* _Data shown_:
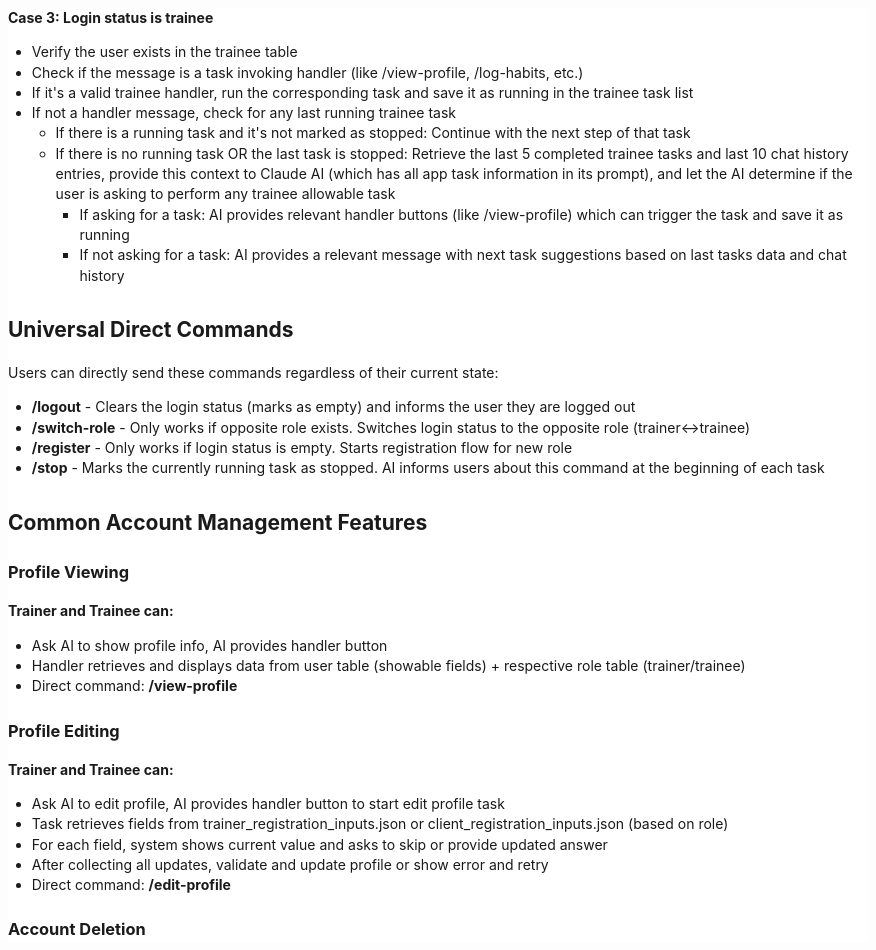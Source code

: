 **Case 3: Login status is trainee**

- Verify the user exists in the trainee table
- Check if the message is a task invoking handler (like /view-profile, /log-habits, etc.)
- If it's a valid trainee handler, run the corresponding task and save it as running in the trainee task list
- If not a handler message, check for any last running trainee task
  - If there is a running task and it's not marked as stopped: Continue with the next step of that task
  - If there is no running task OR the last task is stopped: Retrieve the last 5 completed trainee tasks and last 10 chat history entries, provide this context to Claude AI (which has all app task information in its prompt), and let the AI determine if the user is asking to perform any trainee allowable task
    - If asking for a task: AI provides relevant handler buttons (like /view-profile) which can trigger the task and save it as running
    - If not asking for a task: AI provides a relevant message with next task suggestions based on last tasks data and chat history

## Universal Direct Commands

Users can directly send these commands regardless of their current state:

- **/logout** - Clears the login status (marks as empty) and informs the user they are logged out
- **/switch-role** - Only works if opposite role exists. Switches login status to the opposite role (trainer↔trainee)
- **/register** - Only works if login status is empty. Starts registration flow for new role
- **/stop** - Marks the currently running task as stopped. AI informs users about this command at the beginning of each task

## Common Account Management Features

### Profile Viewing

**Trainer and Trainee can:**

- Ask AI to show profile info, AI provides handler button
- Handler retrieves and displays data from user table (showable fields) + respective role table (trainer/trainee)
- Direct command: **/view-profile**

### Profile Editing

**Trainer and Trainee can:**

- Ask AI to edit profile, AI provides handler button to start edit profile task
- Task retrieves fields from trainer_registration_inputs.json or client_registration_inputs.json (based on role)
- For each field, system shows current value and asks to skip or provide updated answer
- After collecting all updates, validate and update profile or show error and retry
- Direct command: **/edit-profile**

### Account Deletion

* _Problem_: Please return the lines above exactly, with the pictures omitted.

* _Task result_:
Source code

: **Case 3: Login status is trainee**

- Verify the user exists in the trainee table
- Check if the message is a task invoking handler (like /view-profile, /log-habits, etc.)
- If it's a valid trainee handler, run the corresponding task and save it as running in the trainee task list
- If not a handler message, check for any last running trainee task
  - If there is a running task and it's not marked as stopped: Continue with the next step of that task
  - If there is no running task OR the last task is stopped: Retrieve the last 5 completed trainee tasks and last 10 chat history entries, provide this context to Claude AI (which has all app task information in its prompt), and let the AI determine if the user is asking to perform any trainee allowable task
    - If asking for a task: AI provides relevant handler buttons (like /view-profile) which can trigger the task and save it as running
    - If not asking for a task: AI provides a relevant message with next task suggestions based on last tasks data and chat history

## Universal Direct Commands

Users can directly send these commands regardless of their current state:

- **/logout** - Clears the login status (marks as empty) and informs the user they are logged out
- **/switch-role** - Only works if opposite role exists. Switches login status to the opposite role (trainer↔trainee)
- **/register** - Only works if login status is empty. Starts registration flow for new role
- **/stop** - Marks the currently running task as stopped. AI informs users about this command at the beginning of each task

## Common Account Management Features

### Profile Viewing

**Trainer and Trainee can:**

- Ask AI to show profile info, AI provides handler button
- Handler retrieves and displays data from user table (showable fields) + respective role table (trainer/trainee)
- Direct command: **/view-profile**

### Profile Editing

**Trainer and Trainee can:**

- Ask AI to edit profile, AI provides handler button to start edit profile task
- Task retrieves fields from trainer_registration_inputs.json or client_registration_inputs.json (based on role)
- For each field, system shows current value and asks to skip or provide updated answer
- After collecting all updates, validate and update profile or show error and retry
- Direct command: **/edit-profile**

### Account Deletion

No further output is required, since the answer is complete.